| SOURCE DATA |

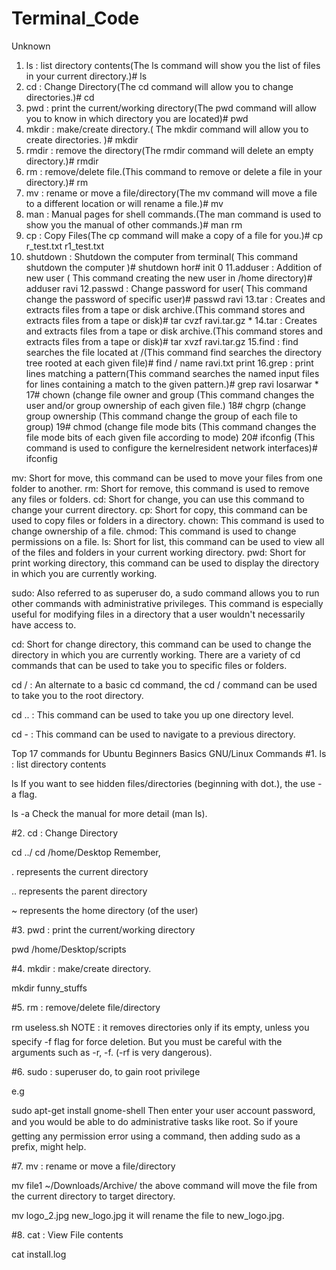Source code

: # Terminal_Code
Unknown
1.    ls : list directory contents(The ls command will show you the list of files in your current directory.)# ls
2.    cd : Change Directory(The cd command will allow you to change directories.)# cd
3.    pwd : print the current/working directory(The pwd command will allow you to know in which directory you are located)# pwd
4.    mkdir : make/create directory.( The mkdir command will allow you to create directories. )# mkdir 
5.    rmdir : remove the directory(The rmdir command will delete an empty directory.)# rmdir
6.    rm : remove/delete file.(This command to remove or delete a file in your directory.)# rm
7.    mv : rename or move a file/directory(The mv command will move a file to a different location or will rename a file.)# mv
8.    man : Manual pages for shell commands.(The man command is used to show you the manual of other commands.)# man rm
9.    cp : Copy Files(The cp command will make a copy of a file for you.)# cp r_test.txt r1_test.txt
10.  shutdown : Shutdown the computer from terminal( This command shutdown the computer )# shutdown ­hor# init 0
11.adduser : Addition of new user ( This command creating the new user in /home directory)# adduser ravi
12.passwd : Change password for user( This command change the password of specific user)# passwd ravi
13.tar :  Creates and extracts files from a tape or disk archive.(This command stores and extracts files from a tape or disk)# tar cvzf ravi.tar.gz *
14.tar :  Creates and extracts files from a tape or disk archive.(This command stores and extracts files from a tape or disk)# tar xvzf ravi.tar.gz 
15.find :  find searches the file located at /(This command find searches the directory tree rooted at each given file)# find / ­name ravi.txt ­print
16.grep :  print lines matching a pattern(This command searches the named input files for lines containing  a  match to the given pattern.)# grep ravi losarwar *
17# chown   (change file owner and group (This command  changes the user and/or group ownership of each given file.)
18# chgrp     (change group ownership (This command  change the  group of each file to group)
19# chmod    (change file mode bits (This command changes the file mode bits of each given file according to mode)
20# ifconfig  (This command  is  used to configure the kernel­resident network interfaces)# ifconfig


mv: Short for move, this command can be used to move your files from one folder to another. 
rm: Short for remove, this command is used to remove any files or folders.
cd: Short for change, you can use this command to change your current directory. 
cp: Short for copy, this command can be used to copy files or folders in a directory. 
chown: This command is used to change ownership of a file. 
chmod: This command is used to change permissions on a file. 
ls: Short for list, this command can be used to view all of the files and folders in your current working directory. 
pwd: Short for print working directory, this command can be used to display the directory in which you are currently working. 

sudo: Also referred to as superuser do, a sudo command allows you to run other commands with administrative privileges. 
This command is especially useful for modifying files in a directory that a user wouldn't necessarily have access to. 

cd: Short for change directory, this command can be used to change the directory in which you are currently working. 
There are a variety of cd commands that can be used to take you to specific files or folders. 

cd / : An alternate to a basic cd command, the cd / command can be used to take you to the root directory. 

cd .. : This command can be used to take you up one directory level. 

cd - : This command can be used to navigate to a previous directory.



Top 17 commands for Ubuntu Beginners
Basics GNU/Linux Commands
#1. ls : list directory contents

ls
If you want to see hidden files/directories (beginning with dot.), the use -a flag.

ls -a
Check the manual for more detail (man ls).

 

#2. cd : Change Directory

cd ../
cd /home/Desktop
Remember,

. represents the current directory

.. represents the parent directory

~ represents the home directory (of the user)

 

#3. pwd : print the current/working directory

pwd
/home/Desktop/scripts
 

#4. mkdir : make/create directory.

mkdir funny_stuffs
 

#5. rm : remove/delete file/directory

rm useless.sh
NOTE : it removes directories only if its empty, unless you specify -f flag for force deletion. But you must be careful with the arguments such as -r, -f. (-rf is very dangerous).

 

#6. sudo : superuser do, to gain root privilege

e.g

sudo apt-get install gnome-shell
Then enter your user account password, and you would be able to do administrative tasks like root. So if youre getting any permission error using a command, then adding sudo as a prefix, might help.

 

#7. mv : rename or move a file/directory

mv file1 ~/Downloads/Archive/
the above command will move the file from the current directory to target directory.

mv logo_2.jpg new_logo.jpg
it will rename the file to new_logo.jpg.

 

#8. cat : View File contents

cat install.log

| HOW TO COMPLETE THIS TASK |
Omit the pictures and set down the records exactly.

| ANSWER BELOW |
Source code

: # Terminal_Code
Unknown
1.    ls : list directory contents(The ls command will show you the list of files in your current directory.)# ls
2.    cd : Change Directory(The cd command will allow you to change directories.)# cd
3.    pwd : print the current/working directory(The pwd command will allow you to know in which directory you are located)# pwd
4.    mkdir : make/create directory.( The mkdir command will allow you to create directories. )# mkdir 
5.    rmdir : remove the directory(The rmdir command will delete an empty directory.)# rmdir
6.    rm : remove/delete file.(This command to remove or delete a file in your directory.)# rm
7.    mv : rename or move a file/directory(The mv command will move a file to a different location or will rename a file.)# mv
8.    man : Manual pages for shell commands.(The man command is used to show you the manual of other commands.)# man rm
9.    cp : Copy Files(The cp command will make a copy of a file for you.)# cp r_test.txt r1_test.txt
10.  shutdown : Shutdown the computer from terminal( This command shutdown the computer )# shutdown ­hor# init 0
11.adduser : Addition of new user ( This command creating the new user in /home directory)# adduser ravi
12.passwd : Change password for user( This command change the password of specific user)# passwd ravi
13.tar :  Creates and extracts files from a tape or disk archive.(This command stores and extracts files from a tape or disk)# tar cvzf ravi.tar.gz *
14.tar :  Creates and extracts files from a tape or disk archive.(This command stores and extracts files from a tape or disk)# tar xvzf ravi.tar.gz 
15.find :  find searches the file located at /(This command find searches the directory tree rooted at each given file)# find / ­name ravi.txt ­print
16.grep :  print lines matching a pattern(This command searches the named input files for lines containing  a  match to the given pattern.)# grep ravi losarwar *
17# chown   (change file owner and group (This command  changes the user and/or group ownership of each given file.)
18# chgrp     (change group ownership (This command  change the  group of each file to group)
19# chmod    (change file mode bits (This command changes the file mode bits of each given file according to mode)
20# ifconfig  (This command  is  used to configure the kernel­resident network interfaces)# ifconfig


mv: Short for move, this command can be used to move your files from one folder to another. 
rm: Short for remove, this command is used to remove any files or folders.
cd: Short for change, you can use this command to change your current directory. 
cp: Short for copy, this command can be used to copy files or folders in a directory. 
chown: This command is used to change ownership of a file. 
chmod: This command is used to change permissions on a file. 
ls: Short for list, this command can be used to view all of the files and folders in your current working directory. 
pwd: Short for print working directory, this command can be used to display the directory in which you are currently working. 

sudo: Also referred to as superuser do, a sudo command allows you to run other commands with administrative privileges. 
This command is especially useful for modifying files in a directory that a user wouldn't necessarily have access to. 

cd: Short for change directory, this command can be used to change the directory in which you are currently working. 
There are a variety of cd commands that can be used to take you to specific files or folders. 

cd / : An alternate to a basic cd command, the cd / command can be used to take you to the root directory. 

cd .. : This command can be used to take you up one directory level. 

cd - : This command can be used to navigate to a previous directory.



Top 17 commands for Ubuntu Beginners
Basics GNU/Linux Commands
#1. ls : list directory contents

ls
If you want to see hidden files/directories (beginning with dot.), the use -a flag.

ls -a
Check the manual for more detail (man ls).

 

#2. cd : Change Directory

cd ../
cd /home/Desktop
Remember,

. represents the current directory

.. represents the parent directory

~ represents the home directory (of the user)

 

#3. pwd : print the current/working directory

pwd
/home/Desktop/scripts
 

#4. mkdir : make/create directory.

mkdir funny_stuffs
 

#5. rm : remove/delete file/directory

rm useless.sh
NOTE : it removes directories only if its empty, unless you specify -f flag for force deletion. But you must be careful with the arguments such as -r, -f. (-rf is very dangerous).

 

#6. sudo : superuser do, to gain root privilege

e.g

sudo apt-get install gnome-shell
Then enter your user account password, and you would be able to do administrative tasks like root. So if youre getting any permission error using a command, then adding sudo as a prefix, might help.

 

#7. mv : rename or move a file/directory

mv file1 ~/Downloads/Archive/
the above command will move the file from the current directory to target directory.

mv logo_2.jpg new_logo.jpg
it will rename the file to new_logo.jpg.

 

#8. cat : View File contents

cat install.log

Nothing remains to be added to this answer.